Applications of 3D Video
One of the most exciting applications that could be enabled by 3D video is telepresence (or virtual reality) - delivering to people the feeling of being immersed in a place other than their actual location. This could enable new ways of collaboration, and increase the efficiency of online meetings.
A similar application is the extension of traditional TV entertainment using displays capable of 3D rendering. The simplest form of 3DTV is a stereoscopic TV, where the display is capable of rendering two views, one for each eye, so the scene is perceived as 3D.
More sophisticated displays are able to render and display multiple views in such a way that the perceived 3D video depends on the user’s location with respect to the TV For example, the user can move his/her head to see what is behind a certain object in a scene while watching TV. This feature brings a new form of interactivity and an immersive feeling to TV viewers that have never been experienced before.
The Joint Video Team of the Video Coding Experts Group of the ITU-T and the Moving Picture Experts Group (MPEG) of ISO/IEC has recently devoted part of its effort to extend the widely deployed H.264/AVC standard to enable these new services and developed the Multiview Video Coding (MVC) extension. The MVC standard has the following features that are useful in terms of enabling many of the 3D video services:
1. Compression of 3D Video
Multiview video sequences are captured by different cameras in different positions and through different angles, they are just different representations of the same scene. Therefore, there exists an additional redundancy in the view direction for 3D video, called view redundancy. The MVC standard utilizes prediction between different views to exploit this redundancy and improve the compression ratio.

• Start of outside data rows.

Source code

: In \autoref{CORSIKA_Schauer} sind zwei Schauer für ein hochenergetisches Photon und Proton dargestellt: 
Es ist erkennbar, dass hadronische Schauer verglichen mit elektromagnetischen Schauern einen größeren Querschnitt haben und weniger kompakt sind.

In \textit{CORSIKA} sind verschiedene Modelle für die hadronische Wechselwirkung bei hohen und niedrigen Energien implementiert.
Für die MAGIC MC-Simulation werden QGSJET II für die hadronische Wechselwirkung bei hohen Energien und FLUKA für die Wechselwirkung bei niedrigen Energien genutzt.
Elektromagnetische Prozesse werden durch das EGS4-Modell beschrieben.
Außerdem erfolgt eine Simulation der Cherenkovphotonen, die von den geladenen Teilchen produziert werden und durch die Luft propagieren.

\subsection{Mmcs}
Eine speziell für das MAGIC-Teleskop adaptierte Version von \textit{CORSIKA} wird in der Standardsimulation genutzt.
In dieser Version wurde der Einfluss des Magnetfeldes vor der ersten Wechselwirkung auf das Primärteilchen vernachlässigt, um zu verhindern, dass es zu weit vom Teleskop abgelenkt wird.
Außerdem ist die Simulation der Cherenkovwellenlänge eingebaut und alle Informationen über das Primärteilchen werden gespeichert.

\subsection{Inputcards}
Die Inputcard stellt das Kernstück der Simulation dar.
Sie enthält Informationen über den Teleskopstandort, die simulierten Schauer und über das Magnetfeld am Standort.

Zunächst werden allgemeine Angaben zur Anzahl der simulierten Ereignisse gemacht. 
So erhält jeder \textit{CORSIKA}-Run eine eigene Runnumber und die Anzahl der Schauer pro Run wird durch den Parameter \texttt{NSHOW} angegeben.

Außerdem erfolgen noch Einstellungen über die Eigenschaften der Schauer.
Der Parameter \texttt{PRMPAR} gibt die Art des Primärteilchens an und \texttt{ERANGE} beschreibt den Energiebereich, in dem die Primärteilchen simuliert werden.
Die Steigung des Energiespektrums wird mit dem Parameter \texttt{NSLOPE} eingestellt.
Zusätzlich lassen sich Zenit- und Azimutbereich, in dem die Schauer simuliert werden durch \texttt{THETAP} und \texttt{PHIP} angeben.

2. Scalability and Adaptation
To meet the requirements of the applications exemplified above, scalability and adaptability also need to be supported. For example, in 3DTV scenario advanced displays capable of displaying multiple views would be decoding more views than stereoscopic displays that display only two views. The MVC standard defines efficient ways so that any subset of the views is easily separable from the entire bitstream. As the regular two dimensional TV applications are still widely used, backwards compatibility has been an important target for MVC. The MVC standard achieved backwards compatibility by defining the bitstream so that a compliant H.264/AVC decoder can decode a single 2D view and discard the rest of the data, whereas a compliant MVC decoder can decode all the views and generate the 3D video. Backwards compatibility is also supported by the related communication protocols for transport over the MPEG-2 Transport Stream and the Internet Protocol (IP) – a device capable of receiving an H.264/AVC stream over the MPEG-2 Transport Stream or the Real-Time Transport Protocol over IP is also capable of receiving an MVC stream over these protocols.

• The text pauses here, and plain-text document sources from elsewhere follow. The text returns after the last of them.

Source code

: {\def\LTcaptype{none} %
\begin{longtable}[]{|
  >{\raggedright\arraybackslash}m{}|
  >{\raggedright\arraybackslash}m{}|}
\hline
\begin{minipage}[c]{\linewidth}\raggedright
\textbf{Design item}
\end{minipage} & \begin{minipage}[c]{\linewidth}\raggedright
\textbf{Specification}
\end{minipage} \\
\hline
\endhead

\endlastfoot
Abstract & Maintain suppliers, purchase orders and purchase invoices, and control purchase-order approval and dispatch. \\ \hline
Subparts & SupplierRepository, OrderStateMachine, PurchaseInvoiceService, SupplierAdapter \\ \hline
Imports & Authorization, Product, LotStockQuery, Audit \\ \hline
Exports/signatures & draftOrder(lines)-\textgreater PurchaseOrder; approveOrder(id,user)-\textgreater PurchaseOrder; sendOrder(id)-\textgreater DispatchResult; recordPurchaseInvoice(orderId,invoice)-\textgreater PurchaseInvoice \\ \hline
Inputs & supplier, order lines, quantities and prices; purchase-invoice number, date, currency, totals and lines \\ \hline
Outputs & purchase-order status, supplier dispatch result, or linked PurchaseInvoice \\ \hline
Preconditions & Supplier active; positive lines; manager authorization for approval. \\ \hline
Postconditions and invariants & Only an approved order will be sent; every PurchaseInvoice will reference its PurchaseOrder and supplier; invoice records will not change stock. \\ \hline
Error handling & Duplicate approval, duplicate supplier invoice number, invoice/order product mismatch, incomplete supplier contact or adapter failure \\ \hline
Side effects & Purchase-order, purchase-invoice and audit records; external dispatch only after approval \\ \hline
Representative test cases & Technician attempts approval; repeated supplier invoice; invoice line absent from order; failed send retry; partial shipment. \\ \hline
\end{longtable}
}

3. Computational Complexity
The amount of information that needs to be processed in 3D video is significantly higher than that of regular 2D video. Moreover, the additional dependency between views could potentially become problematic in terms of implementation complexity. In order to enable practical implementations and reduce the complexity of 3D video codecs, the MVC standard utilizes efficient ways to buffer the pictures used for prediction, and enable parallel processing of separate views. In addition, the MVC standard does not change the underlying coding tools used in the H.264/AVC standard, so that the existing hardware accelerators and optimized software implementations that are widely deployed could be reused.